▶ The problem
Transcribe each record exactly. Include every one.

▶ Material provided
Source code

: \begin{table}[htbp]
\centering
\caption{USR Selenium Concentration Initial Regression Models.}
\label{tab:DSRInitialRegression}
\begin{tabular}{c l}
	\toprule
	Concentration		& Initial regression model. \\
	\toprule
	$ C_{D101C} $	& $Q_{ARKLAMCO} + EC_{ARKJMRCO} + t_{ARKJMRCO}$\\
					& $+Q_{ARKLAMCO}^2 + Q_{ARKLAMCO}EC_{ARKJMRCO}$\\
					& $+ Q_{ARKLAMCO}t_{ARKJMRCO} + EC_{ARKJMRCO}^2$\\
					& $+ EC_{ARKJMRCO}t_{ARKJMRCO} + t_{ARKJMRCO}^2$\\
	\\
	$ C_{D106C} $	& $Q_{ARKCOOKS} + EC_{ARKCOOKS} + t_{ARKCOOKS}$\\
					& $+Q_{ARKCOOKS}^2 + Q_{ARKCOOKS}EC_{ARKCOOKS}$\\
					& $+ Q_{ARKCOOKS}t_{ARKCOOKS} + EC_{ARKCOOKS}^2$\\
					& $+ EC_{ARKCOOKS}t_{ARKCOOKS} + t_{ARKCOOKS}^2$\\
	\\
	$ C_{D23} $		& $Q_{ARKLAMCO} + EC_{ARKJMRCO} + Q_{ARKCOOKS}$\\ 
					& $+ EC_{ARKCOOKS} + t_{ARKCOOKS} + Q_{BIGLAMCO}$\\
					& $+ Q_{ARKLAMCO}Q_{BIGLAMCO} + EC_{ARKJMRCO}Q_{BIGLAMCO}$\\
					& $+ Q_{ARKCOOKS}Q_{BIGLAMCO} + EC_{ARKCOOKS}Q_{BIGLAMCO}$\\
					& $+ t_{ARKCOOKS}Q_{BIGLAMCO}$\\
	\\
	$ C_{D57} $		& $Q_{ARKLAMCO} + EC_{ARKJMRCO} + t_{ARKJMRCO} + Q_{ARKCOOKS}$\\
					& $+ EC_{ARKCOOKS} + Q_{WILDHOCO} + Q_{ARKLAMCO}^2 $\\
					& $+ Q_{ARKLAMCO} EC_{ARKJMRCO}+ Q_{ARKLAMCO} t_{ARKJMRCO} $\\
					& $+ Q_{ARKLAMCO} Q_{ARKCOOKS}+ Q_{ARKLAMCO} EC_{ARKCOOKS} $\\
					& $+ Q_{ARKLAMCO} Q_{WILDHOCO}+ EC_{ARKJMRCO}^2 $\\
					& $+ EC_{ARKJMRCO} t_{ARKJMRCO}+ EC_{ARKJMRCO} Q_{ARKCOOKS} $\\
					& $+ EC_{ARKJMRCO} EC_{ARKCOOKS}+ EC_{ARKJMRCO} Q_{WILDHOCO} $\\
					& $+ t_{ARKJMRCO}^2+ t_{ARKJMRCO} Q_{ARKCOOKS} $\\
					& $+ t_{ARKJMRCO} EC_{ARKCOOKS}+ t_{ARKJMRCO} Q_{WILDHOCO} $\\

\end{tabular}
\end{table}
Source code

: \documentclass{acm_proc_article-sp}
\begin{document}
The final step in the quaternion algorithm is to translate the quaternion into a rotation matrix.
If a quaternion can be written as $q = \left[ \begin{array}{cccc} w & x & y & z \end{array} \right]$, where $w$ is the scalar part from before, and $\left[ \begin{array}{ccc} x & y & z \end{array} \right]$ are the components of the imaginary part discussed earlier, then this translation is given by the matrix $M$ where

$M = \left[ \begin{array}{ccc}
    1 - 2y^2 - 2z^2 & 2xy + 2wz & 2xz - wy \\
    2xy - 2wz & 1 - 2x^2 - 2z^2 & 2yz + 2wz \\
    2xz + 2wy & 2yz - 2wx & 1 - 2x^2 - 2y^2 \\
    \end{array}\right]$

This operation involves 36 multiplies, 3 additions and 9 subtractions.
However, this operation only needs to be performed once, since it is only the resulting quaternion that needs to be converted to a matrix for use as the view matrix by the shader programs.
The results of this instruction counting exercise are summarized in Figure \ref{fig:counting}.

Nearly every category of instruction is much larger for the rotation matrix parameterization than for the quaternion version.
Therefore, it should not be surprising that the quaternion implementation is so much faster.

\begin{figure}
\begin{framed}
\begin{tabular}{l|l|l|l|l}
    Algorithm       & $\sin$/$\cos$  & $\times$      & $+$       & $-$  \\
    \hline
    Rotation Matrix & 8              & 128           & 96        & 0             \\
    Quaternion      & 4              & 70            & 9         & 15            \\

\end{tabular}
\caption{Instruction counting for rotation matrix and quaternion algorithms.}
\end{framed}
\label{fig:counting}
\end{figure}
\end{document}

▶ Result
Source code

: \begin{table}[htbp]
\centering
\caption{USR Selenium Concentration Initial Regression Models.}
\label{tab:DSRInitialRegression}
\begin{tabular}{c l}
	\toprule
	Concentration		& Initial regression model. \\
	\toprule
	$ C_{D101C} $	& $Q_{ARKLAMCO} + EC_{ARKJMRCO} + t_{ARKJMRCO}$\\
					& $+Q_{ARKLAMCO}^2 + Q_{ARKLAMCO}EC_{ARKJMRCO}$\\
					& $+ Q_{ARKLAMCO}t_{ARKJMRCO} + EC_{ARKJMRCO}^2$\\
					& $+ EC_{ARKJMRCO}t_{ARKJMRCO} + t_{ARKJMRCO}^2$\\
	\\
	$ C_{D106C} $	& $Q_{ARKCOOKS} + EC_{ARKCOOKS} + t_{ARKCOOKS}$\\
					& $+Q_{ARKCOOKS}^2 + Q_{ARKCOOKS}EC_{ARKCOOKS}$\\
					& $+ Q_{ARKCOOKS}t_{ARKCOOKS} + EC_{ARKCOOKS}^2$\\
					& $+ EC_{ARKCOOKS}t_{ARKCOOKS} + t_{ARKCOOKS}^2$\\
	\\
	$ C_{D23} $		& $Q_{ARKLAMCO} + EC_{ARKJMRCO} + Q_{ARKCOOKS}$\\ 
					& $+ EC_{ARKCOOKS} + t_{ARKCOOKS} + Q_{BIGLAMCO}$\\
					& $+ Q_{ARKLAMCO}Q_{BIGLAMCO} + EC_{ARKJMRCO}Q_{BIGLAMCO}$\\
					& $+ Q_{ARKCOOKS}Q_{BIGLAMCO} + EC_{ARKCOOKS}Q_{BIGLAMCO}$\\
					& $+ t_{ARKCOOKS}Q_{BIGLAMCO}$\\
	\\
	$ C_{D57} $		& $Q_{ARKLAMCO} + EC_{ARKJMRCO} + t_{ARKJMRCO} + Q_{ARKCOOKS}$\\
					& $+ EC_{ARKCOOKS} + Q_{WILDHOCO} + Q_{ARKLAMCO}^2 $\\
					& $+ Q_{ARKLAMCO} EC_{ARKJMRCO}+ Q_{ARKLAMCO} t_{ARKJMRCO} $\\
					& $+ Q_{ARKLAMCO} Q_{ARKCOOKS}+ Q_{ARKLAMCO} EC_{ARKCOOKS} $\\
					& $+ Q_{ARKLAMCO} Q_{WILDHOCO}+ EC_{ARKJMRCO}^2 $\\
					& $+ EC_{ARKJMRCO} t_{ARKJMRCO}+ EC_{ARKJMRCO} Q_{ARKCOOKS} $\\
					& $+ EC_{ARKJMRCO} EC_{ARKCOOKS}+ EC_{ARKJMRCO} Q_{WILDHOCO} $\\
					& $+ t_{ARKJMRCO}^2+ t_{ARKJMRCO} Q_{ARKCOOKS} $\\
					& $+ t_{ARKJMRCO} EC_{ARKCOOKS}+ t_{ARKJMRCO} Q_{WILDHOCO} $\\

\end{tabular}
\end{table}
Source code

: \documentclass{acm_proc_article-sp}
\begin{document}
The final step in the quaternion algorithm is to translate the quaternion into a rotation matrix.
If a quaternion can be written as $q = \left[ \begin{array}{cccc} w & x & y & z \end{array} \right]$, where $w$ is the scalar part from before, and $\left[ \begin{array}{ccc} x & y & z \end{array} \right]$ are the components of the imaginary part discussed earlier, then this translation is given by the matrix $M$ where

$M = \left[ \begin{array}{ccc}
    1 - 2y^2 - 2z^2 & 2xy + 2wz & 2xz - wy \\
    2xy - 2wz & 1 - 2x^2 - 2z^2 & 2yz + 2wz \\
    2xz + 2wy & 2yz - 2wx & 1 - 2x^2 - 2y^2 \\
    \end{array}\right]$

This operation involves 36 multiplies, 3 additions and 9 subtractions.
However, this operation only needs to be performed once, since it is only the resulting quaternion that needs to be converted to a matrix for use as the view matrix by the shader programs.
The results of this instruction counting exercise are summarized in Figure \ref{fig:counting}.

Nearly every category of instruction is much larger for the rotation matrix parameterization than for the quaternion version.
Therefore, it should not be surprising that the quaternion implementation is so much faster.

\begin{figure}
\begin{framed}
\begin{tabular}{l|l|l|l|l}
    Algorithm       & $\sin$/$\cos$  & $\times$      & $+$       & $-$  \\
    \hline
    Rotation Matrix & 8              & 128           & 96        & 0             \\
    Quaternion      & 4              & 70            & 9         & 15            \\

\end{tabular}
\caption{Instruction counting for rotation matrix and quaternion algorithms.}
\end{framed}
\label{fig:counting}
\end{figure}
\end{document}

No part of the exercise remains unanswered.